Another critical decision that organizations face when moving to a cloud data lake is how to migrate their data assets. More often than not, traditional organizations run on online analytical processing (OLAP) systems that have RDBMS and SQL Server backends. These tend to be structured and require data to be persistent with compute. Moving to a cloud object store and then separating data processing from storage can be challenging. Furthermore, certain applications such as enterprise resource planning, financial software, and customer-facing interfaces require that data be highly available.

Data lakes and data warehouses are both widely used for storing big data, but these are not interchangeable terms. Data lakes are vast pools of raw data that have a number of different purposes and can be used for processing later on. Data warehouses (often referred to as data marts), on the other hand, store information that has already been processed for a specific purpose; they are intended as repositories for structured and filtered data.

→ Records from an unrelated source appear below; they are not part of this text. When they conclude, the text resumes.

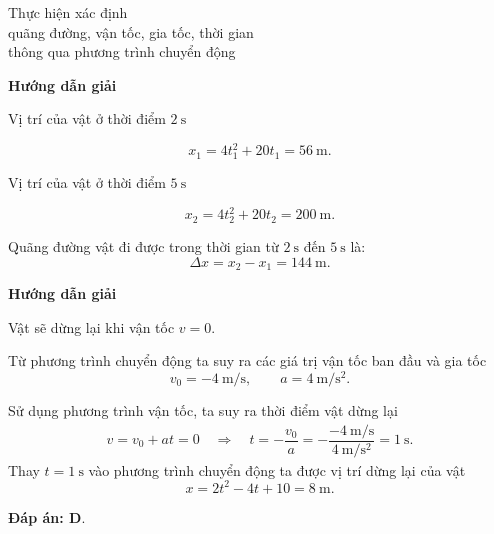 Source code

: \begin{dang}{Thực hiện xác định \\quãng đường, vận tốc, gia tốc, thời gian \\thông qua phương trình chuyển động }
	{	\begin{center}
			\textbf{Hướng dẫn giải}
		\end{center}
		
		Vị trí của vật ở thời điểm  $\SI{2}{\second}$  
		
		$$x_1 = 4t_1^2 + 20t_1 =\SI{56}{\meter}.$$
		
		Vị trí của vật ở thời điểm  $\SI{5}{\second}$ 
		
		$$x_2 = 4t_2^2 + 20t_2 =\SI{200}{\meter}.$$
		
		Quãng đường vật đi được trong thời gian từ $\SI{2}{\second}$  đến $\SI{5}{\second}$ là:
		$$\Delta x = x_2 - x_1 = \SI{144}{\meter}.$$
		
	}
	{	\begin{center}
			\textbf{Hướng dẫn giải}
		\end{center}
		
		Vật sẽ dừng lại khi vận tốc $v = 0$.
		
		Từ phương trình chuyển động ta suy ra các giá trị vận tốc ban đầu và gia tốc 
			$$v_0=\SI{-4}{\meter/\second},	\qquad a=\SI{4}{\meter/\second^{2}}.$$
		
		Sử dụng phương trình vận tốc, ta suy ra thời điểm vật dừng lại
			\begin{align*}
				v=v_0+at=0 \quad\Rightarrow\quad t=-\dfrac{v_0}{a}=-\dfrac{\SI{-4}{\meter/	\second}}{\SI{4}{\meter/\second^{2}}}=\SI{1}{\second}.
			\end{align*}		
		Thay $t =\SI{1}{\second}$ vào phương trình chuyển động ta được vị trí dừng lại của vật 
		$$x = 2t^2 - 4t + 10=\SI{8}{\meter}.$$
		
		\textbf{Đáp án: D}.
	}
\end{dang}


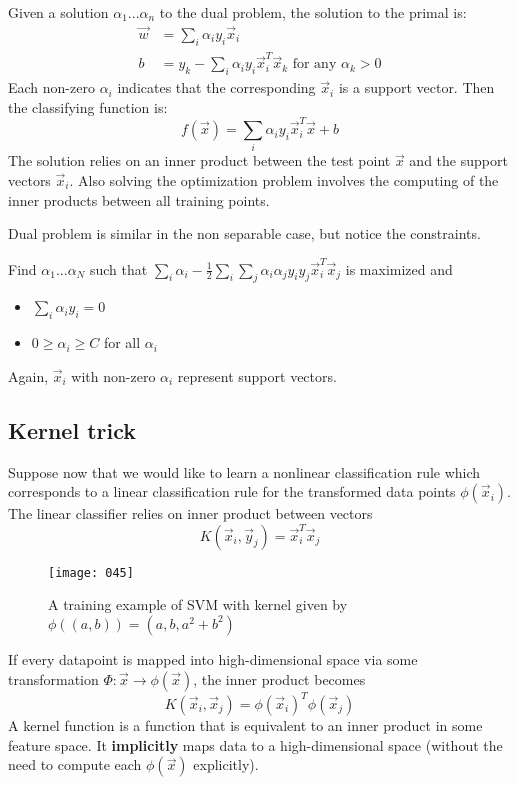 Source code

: Given a solution \(\alpha_1...\alpha_n\) to the dual problem, the solution to the primal is:
\begin{align*}
    \vec{w} &= \sum_i \alpha_i y_i \vec{x}_i\\
    b &= y_k - \sum_i \alpha_i y_i \vec{x}_i^T \vec{x}_k \text{ for any } \alpha_k > 0
\end{align*}
Each non-zero \(\alpha_i\) indicates that the corresponding \(\vec{x}_i\) is a support vector. Then the classifying function is:
\begin{equation}
    f(\vec{x}) = \sum_i \alpha_i y_i \vec{x}_i^T \vec{x} + b
\end{equation}
The solution relies on an inner product between the test point \(\vec{x}\) and the support vectors \(\vec{x}_i\). Also solving the optimization problem involves the computing of the inner products between all training points.

Dual problem is similar in the non separable case, but notice the constraints.

Find \(\alpha_1...\alpha_N\) such that \(\sum_i \alpha_i - \frac 1 2 \sum_i \sum_j \alpha_i \alpha_j y_i y_j \vec{x}_i^T \vec{x}_j\) is maximized and
\begin{itemize}
    \item \(\sum_i \alpha_i y_i = 0\)\\
    \item \(0 \geq \alpha_i \geq C\) for all \(\alpha_i\)
\end{itemize}
Again, \(\vec{x}_i\) with non-zero \(\alpha_i\) represent support vectors.

\subsection{Kernel trick}
Suppose now that we would like to learn a nonlinear classification rule which corresponds to a linear classification rule for the transformed data points \(\phi(\vec{x}_i)\). The linear classifier relies on inner product between vectors
\begin{equation}
    K(\vec{x}_i,\vec{y}_j) = \vec{x}_i^T \vec{x}_j
\end{equation}
\begin{figure}[h]
    \centering
    \texttt{[image: 045]}
    \caption{A training example of SVM with kernel given by \(\phi((a,b)) = (a,b,a^2+b^2)\)}
\end{figure}
If every datapoint is mapped into high-dimensional space via some transformation \(\Phi: \vec{x} \to \phi(\vec{x})\), the inner product becomes
\begin{equation}
    K(\vec{x}_i,\vec{x}_j) = \phi(\vec{x}_i)^T \phi(\vec{x}_j)
\end{equation}
A kernel function is a function that is equivalent to an inner product in some feature space. It \textbf{implicitly} maps data to a high-dimensional space (without the need to compute each \(\phi(\vec{x})\) explicitly).

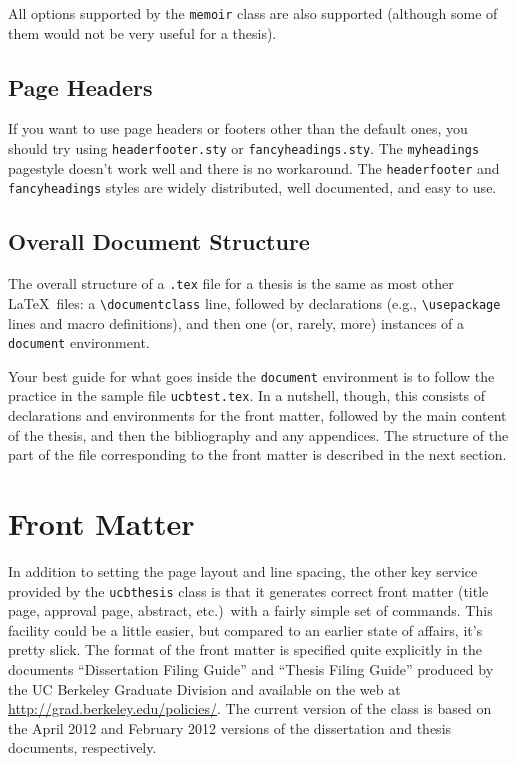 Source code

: \documentclass[11pt]{article}
\newcommand*{\pkg}[1]{\texttt{#1}}
\begin{document}
All options supported by the \pkg{memoir} class are also supported
(although some of them would not be very useful for a thesis).

\subsection{Page Headers}

If you want to use page headers or footers other than the default ones,
you should try using \texttt{headerfooter.sty} or \texttt{fancyheadings.sty}.
The \texttt{myheadings} pagestyle doesn't work well and there is no workaround.
The \pkg{headerfooter} and \pkg{fancyheadings} styles are widely distributed,
well documented, and easy to use.

\subsection{Overall Document Structure}

The overall structure of a \verb|.tex| file for a thesis is the same as
most other \LaTeX\ files:  a \verb|\documentclass| line, followed by
declarations (e.g., \verb|\usepackage| lines and macro definitions),
and then one (or, rarely, more) instances of a \verb|document| environment.

Your best guide for what goes inside the \verb|document| environment is
to follow the practice in the sample file \verb|ucbtest.tex|.  In a nutshell,
though, this consists of declarations and environments for the front matter,
followed by the main content of the thesis, and then the bibliography
and any appendices.  The structure of the part of the file
corresponding to the front matter is described in the next section.

\section{Front Matter}

In addition to setting the page layout and line spacing, the other key
service provided by the \pkg{ucbthesis} class is that it generates
correct front matter (title page, approval page, abstract, etc.)\ with
a fairly simple set of commands.  This facility could be a little
easier, but compared to an earlier state of affairs, it's pretty
slick.  The format of the front matter is specified quite explicitly
in the documents ``Dissertation Filing Guide'' and ``Thesis Filing Guide''
produced by the UC Berkeley Graduate Division and available on the web at
\url{http://grad.berkeley.edu/policies/}.
The current version of the class is based on the April 2012 and February 2012
versions of the dissertation and thesis documents, respectively.
\end{document}
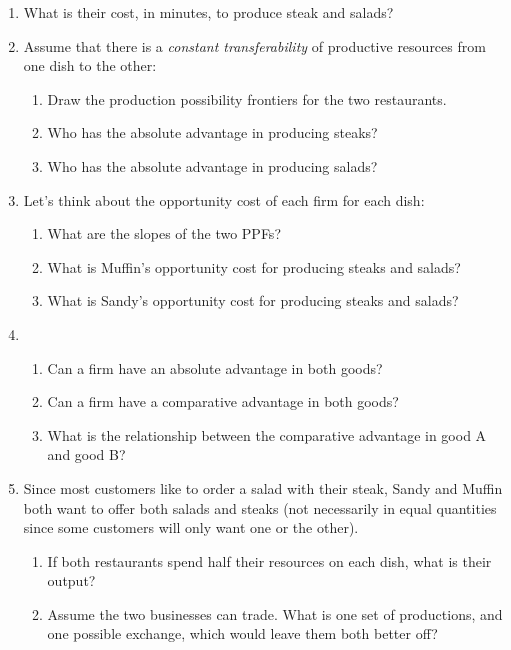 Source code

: \documentclass[12pt]{article}
\begin{document}
\begin{enumerate}

\item What is their cost, in minutes, to produce steak and salads?


\item Assume that there is a \textit{constant transferability} of productive resources from one dish to the other:
\begin{enumerate}
    \item Draw the production possibility frontiers for the two restaurants.
    \item Who has the absolute advantage in producing steaks?
    \item Who has the absolute advantage in producing salads?
\end{enumerate}


\item Let's think about the opportunity cost of each firm for each dish:
\begin{enumerate}
    \item What are the slopes of the two PPFs?
    \item What is Muffin's opportunity cost for producing steaks and salads?
    \item What is Sandy's opportunity cost for producing steaks and salads?
\end{enumerate}


\item 
\begin{enumerate}
    \item Can a firm have an absolute advantage in both goods?
    \item Can a firm have a comparative advantage in both goods?
    \item What is the relationship between the comparative advantage in good A and good B?
\end{enumerate}

\item Since most customers like to order a salad with their steak, Sandy and Muffin both want to offer both salads and steaks (not necessarily in equal quantities since some customers will only want one or the other).

\begin{enumerate}
    \item If both restaurants spend half their resources on each dish, what is their output?
    \item Assume the two businesses can trade. What is one set of productions, and one possible exchange, which would leave them both better off?
\end{enumerate}



\end{enumerate}
\end{document}
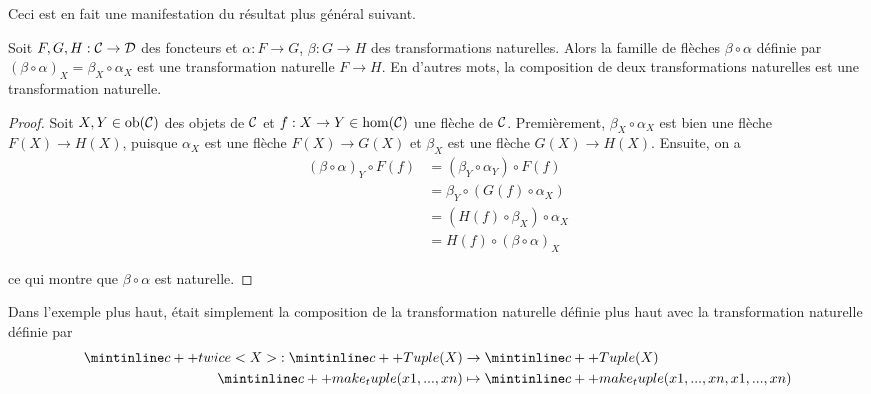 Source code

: Ceci est en fait une manifestation du résultat plus général suivant.
\begin{théorème}
    Soit $F,G,H : \mathcal{C} \to \mathcal{D}$ des foncteurs et $\alpha : F \to G$, $\beta : G \to H$
    des transformations naturelles. Alors la famille de flèches $\beta \circ \alpha$
    définie par $(\beta \circ \alpha)_X = \beta_X \circ \alpha_X$ est une
    transformation naturelle $F \to H$. En d'autres mots, la composition de
    deux transformations naturelles est une transformation naturelle.
\end{théorème}
\begin{proof}
    Soit $X, Y \in \mathrm{ob}(\mathcal{C})$ des objets de $\mathcal{C}$ et $f : X \to Y \in \hom(\mathcal{C})$
    une flèche de $\mathcal{C}$. Premièrement, $\beta_X \circ \alpha_X$ est bien une
    flèche $F(X) \to H(X)$, puisque $\alpha_X$ est une flèche $F(X) \to G(X)$
    et $\beta_X$ est une flèche $G(X) \to H(X)$. Ensuite, on a
    \begin{align*}
        (\beta \circ \alpha)_Y \circ F(f)
            &= (\beta_Y \circ \alpha_Y) \circ F(f)                          \\
            &= \beta_Y \circ (G(f) \circ \alpha_X)                          \\
            &= (H(f) \circ \beta_X) \circ \alpha_X                          \\
            &= H(f) \circ (\beta \circ \alpha)_X
    \end{align*}

    ce qui montre que $\beta \circ \alpha$ est naturelle.
\end{proof}

Dans l'exemple plus haut,  était simplement la composition
de la transformation naturelle  définie plus haut avec la
transformation naturelle  définie par
\begin{align*}
    \icpp{twice<X>} : \icpp{Tuple(X)} &\to \icpp{Tuple(X)} \\
                      \icpp{make_tuple(x1, ..., xn)} &\mapsto \icpp{make_tuple(x1, ..., xn, x1, ..., xn)}
\end{align*}
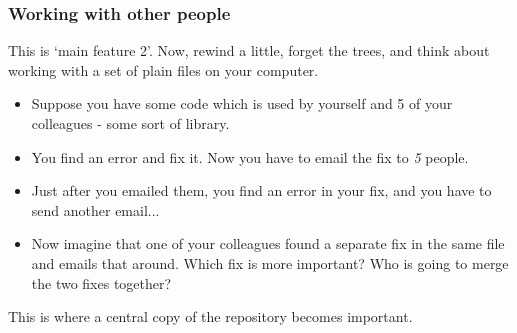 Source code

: \documentclass{beamer}
\begin{document}
\begin{frame}
  \frametitle{Working with other people}

    This is `main feature 2'. Now, rewind a little, forget the trees, and
    think about working with a set of plain files on your computer.


  \begin{itemize}
    \item Suppose you have some code which is used by yourself and 5 of your
      colleagues - some sort of library.

    \pause \item You find an error and fix it. Now you have to email the fix to \emph{5} people.

    \pause \item Just after you emailed them, you find an error in your fix, and you
    have to send another email...

    \pause \item Now imagine that one of your colleagues found a
    separate fix in the same file and emails that around. Which fix is
    more important? Who is going to merge the two fixes together?
  \end{itemize}

  This is where a central copy of the repository becomes important.
\end{frame}
\end{document}
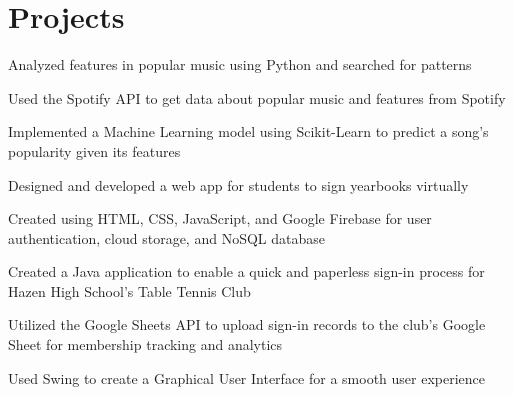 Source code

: \documentclass[]{deedy-resume}
\begin{document}
\begin{minipage}[t]{0.66\textwidth}

\section{Projects}
\begin{tightemize}
\item Analyzed features in popular music using Python and searched for patterns
\item Used the Spotify API to get data about popular music and features from Spotify
\item Implemented a Machine Learning model using Scikit-Learn to predict a song's popularity given its features
\end{tightemize}
\sectionsep

\begin{tightemize}
\item Designed and developed a web app for students to sign yearbooks virtually
\item Created using HTML, CSS, JavaScript, and Google Firebase for user authentication, cloud storage, and NoSQL database
\end{tightemize}
\sectionsep

\begin{tightemize}
\item Created a Java application to enable a quick and paperless sign-in process for Hazen High School's Table Tennis Club
\item Utilized the Google Sheets API to upload sign-in records to the club's Google Sheet for membership tracking and analytics
\item Used Swing to create a Graphical User Interface for a smooth user experience
\end{tightemize}
\sectionsep


%
%
%

\end{minipage} 
\end{document}
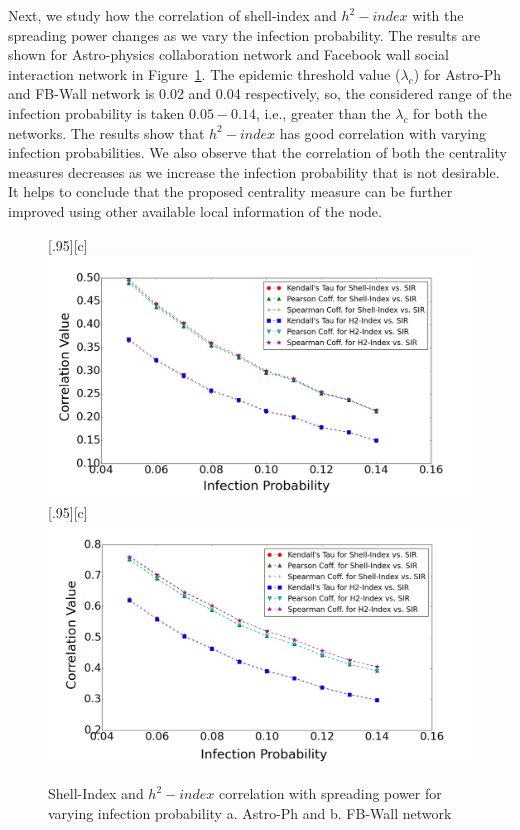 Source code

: \documentclass[12pt,3p]{article}
\begin{document}
Next, we study how the correlation of shell-index and $h^2-index$ with the spreading power changes as we vary the infection probability. The results are shown for Astro-physics collaboration network and Facebook wall social interaction network in Figure~\ref{fig2}. The epidemic threshold value ($\lambda_c$) for Astro-Ph and FB-Wall network is 0.02 and 0.04 respectively, so, the considered range of the infection probability is taken $0.05-0.14$, i.e., greater than the $\lambda_c$ for both the networks. The results show that $h^2-index$ has good correlation with varying infection probabilities. 
We also observe that the correlation of both the centrality measures decreases as we increase the infection probability that is not desirable. It helps to conclude that the proposed centrality measure can be further improved using other available local information of the node.

\begin{figure}[htp]
  \centering
  [.95\linewidth][c]{%
    \includegraphics[width=.95\linewidth]{images/astroph1.png}}\quad
  [.95\linewidth][c]{%
    \includegraphics[width=.95\linewidth]{images/fbwall1.png}}
  \caption{Shell-Index and $h^2-index$ correlation with spreading power for varying infection probability a. Astro-Ph and b. FB-Wall network}
  \label{fig2}
\end{figure}
\end{document}
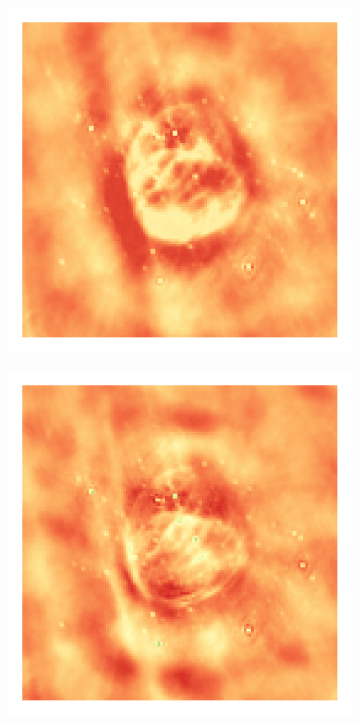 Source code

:\begin{figure}[h]
	\begin{subfigure}[b]{0.3\linewidth}
		\includegraphics[width=\linewidth, trim={18px 19px 18px 18px}, clip]{./chapters/05.results/g55/clean_residual.png}
	\end{subfigure}
	\begin{subfigure}[b]{0.3\linewidth}
		\includegraphics[width=\linewidth, trim={18px 19px 18px 18px}, clip]{./chapters/05.results/g55/starlets1_residual.png}

\end{subfigure}
\end{figure}
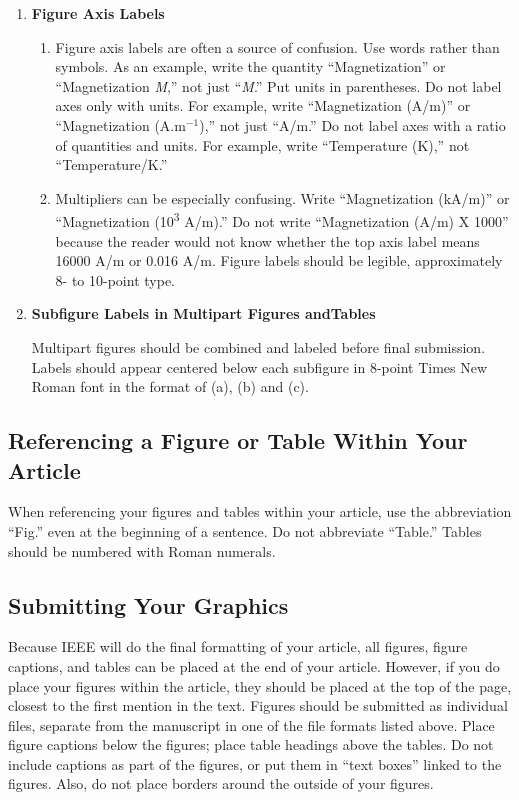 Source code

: \documentclass[letter]{IEEEtaes}
\begin{document}
\begin{enumerate}
\def\labelenumi{\arabic{enumi})}
\item
  \textbf{Figure Axis Labels}

  \begin{enumerate}
  \def\labelenumii{\alph{enumii})}
  \item
    Figure axis labels are often a source of confusion. Use words rather
    than symbols. As an example, write the quantity ``Magnetization'' or
    ``Magnetization \emph{M},'' not just ``\emph{M}.'' Put units in
    parentheses. Do not label axes only with units. For example, write
    ``Magnetization (A/m)'' or ``Magnetization
    (A.m$^{{-}1}$),'' not just ``A/m.'' Do not label axes with
    a ratio of quantities and units. For example, write ``Temperature
    (K),'' not ``Temperature/K.''
  \item
    Multipliers can be especially confusing. Write ``Magnetization
    (kA/m)'' or ``Magnetization (10\textsuperscript{3} A/m).'' Do not
    write ``Magnetization (A/m) X 1000'' because the reader would not
    know whether the top axis label means 16000 A/m or 0.016 A/m. Figure
    labels should be legible, approximately 8- to 10-point type.
  \end{enumerate}
\item
  \textbf{Subfigure Labels in Multipart Figures and\break Tables}

  Multipart figures should be combined and labeled before final submission. Labels should appear centered below each subfigure in 8-point Times New Roman font in the format of (a), (b) and (c).
\end{enumerate}

\subsection{Referencing a Figure or Table Within Your Article}

When referencing your figures and tables within your article, use the abbreviation ``Fig.'' even at the beginning of a sentence. Do not abbreviate ``Table.'' Tables should be numbered with Roman numerals.

\subsection{Submitting Your Graphics}

Because IEEE will do the final formatting of your article, all figures, figure captions, and tables can be placed at the end of your article. However, if you do place your figures within the article, they should be placed at the top of the page, closest to the first mention in the text. Figures should be submitted as individual files, separate from the manuscript in one of the file formats listed above. Place figure captions below the figures; place table headings above the tables. Do not include captions as part of the figures, or put them in ``text boxes'' linked to the figures. Also, do not place borders around the outside of your figures.
\end{document}
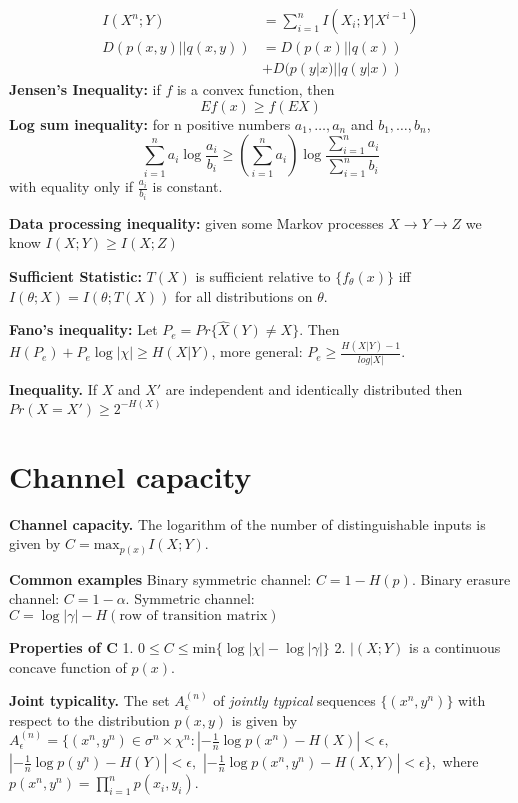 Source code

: \documentclass[10pt]{article}
\begin{document}
\begin{tiny}
\begin{multicols}{3}
\begin{align}
I(X^n;Y)&=\sum_{i=1}^n I(X_i;Y|X^{i-1})\\
D(p(x,y)||q(x,y))&=D(p(x)||q(x))\\
&+D(p(y|x)||q(y|x))
\end{align}
{\bf Jensen's Inequality:} if $f$ is a convex function, then
\begin{equation}
Ef(x) \geq f(EX)
\end{equation}
{\bf Log sum inequality:} for n positive numbers $a_1,\ldots,a_n$ and $b_1,\ldots,b_n$,
\begin{equation}
\sum_{i=1}^n a_i \log \frac{a_i}{b_i} \geq \left( \sum_{i=1}^n a_i \right) \log \frac{\sum_{i=1}^n a_i}{\sum_{i=1}^n b_i}
\end{equation}
with equality only if $\frac{a_i}{b_i}$ is constant. 

{\bf Data processing inequality:} given some Markov processes $X\rightarrow Y\rightarrow Z$ we know $I(X;Y)\geq I(X;Z)$

{\bf Sufficient Statistic:} $T(X)$ is sufficient relative to $\{f_\theta (x)\}$ iff $I(\theta;X)=I(\theta;T(X))$ for all distributions on $\theta$.

{\bf Fano's inequality:} Let $P_e=Pr\{\hat{X}(Y)\neq X\}$. Then $H(P_e)+P_e \log |\chi| \geq H(X|Y)$, more general: $P_e \geq \frac{H(X|Y)-1}{log|X|}$.

{\bf Inequality.} If $X$ and $X'$ are independent and identically distributed then $Pr(X=X') \geq 2^{-H(X)}$


\section*{Channel capacity}
{\bf Channel capacity.} The logarithm of the number of distinguishable inputs is given by $ C= \text{max}_{p(x)} I(X;Y).$

{\bf Common examples} Binary symmetric channel: $C= 1 - H(p)$. Binary erasure channel: $C = 1 - \alpha$. Symmetric channel: $C= \log |\gamma | - H(\text{row of transition matrix})$

{\bf Properties of C}  1. $0 \leq C \leq \text{min}\{\log |\chi| - \log | \gamma | \}$  2. $|(X;Y)$ is a continuous concave function of $p(x)$.

{\bf Joint typicality.}  The set $A_{\epsilon}^{(n)}$ of {\it jointly typical} sequences $\{(x^{n},y^{n})\}$ with respect to the distribution $p(x,y)$ is given by $A_{\epsilon}^{(n)} = \{ (x^{n},y^{n}) \in \sigma^{n} \times \chi^{n}: \left| -\frac{1}{n}\log p(x^{n}) - H(X) \right| < \epsilon, $ $\left| -\frac{1}{n}\log p(y^{n}) - H(Y) \right| <\epsilon, $ $\left| -\frac{1}{n} \log p(x^{n},y^{n})-H(X,Y) \right| <\epsilon \}, $ where $p(x^{n},y^{n}) = \prod_{i=1}^{n}p(x_{i},y_{i}).$



\end{multicols}
\end{tiny}
\end{document}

In the strictest sense of the term, a data warehouse is meant to hold a subset of the information stored in the data lake, only in a more optimized and readable format for nontechnical users. Many companies have different data warehouses for finance, manufacturing, ordering, and procurement, for example. These data warehouses are quite often separate from one another because they serve different sectors of the organization. The idea behind a data lake is to bring these all together in a cohesive system that allows users to query across organizational verticals and obtain more value from the data.

Differences in users

The users of data warehouses and data lakes are also different. Data warehouses are typically operated by less technical users than those using a data lake. That’s because data warehouses typically abstract away from the users how data is stored, organized, and optimized.

Data lakes, on the other hand, require much more thought and planning as to where data lives, how it’s updated and secured, as well as knowledge of the data’s life cycle. Thus, data warehouses are typically used by people who know SQL but could care less about the minutiae of the underlying system. Data lakes are typically managed and used by people who think in computer science terms and are concerned with such things as column-oriented storage, block replication, compression, and the order of data within data files.

In terms of roles and responsibilities, data analysts are typically the target audience of data warehouses. Data engineers and data scientists are the primary users of data lake tools such as Hadoop and Spark. That being said, if a data lake is correctly built, it can serve the needs of all three types of users (analysts, scientists, and data engineers) by supplying an engine for each use case that meets their skillsets and goals.

The data may live in S3, for example, but a cloud-native platform like Qubole offers something for each user with a rich set of engines that can fulfill each user’s desired outcome. Data engineers typically use Hadoop, Hive, and Spark; data scientists typically use Spark; and data analysts tend to like Presto. Qubole can support all of these simultaneously.

When Moving from an Enterprise Data Warehouse to a Data Lake

If your business is primarily using an enterprise data warehouse, it is important to ensure that you don’t disrupt existing IT operations in the process of building out your data lake platform. A key best practice is to start copying data from your warehouse to your data lake. This creates a foundation for a platform that can scale storage and compute resources separately while figuring out which operations you can migrate. Your data will then be available across a multitude of use cases while you map out a plan of which teams or data operations make sense to move in the near term. From there, your best next step might be helping to get a successful data product out or creating a new reporting pipeline operation that can demonstrate measurable success to your organization.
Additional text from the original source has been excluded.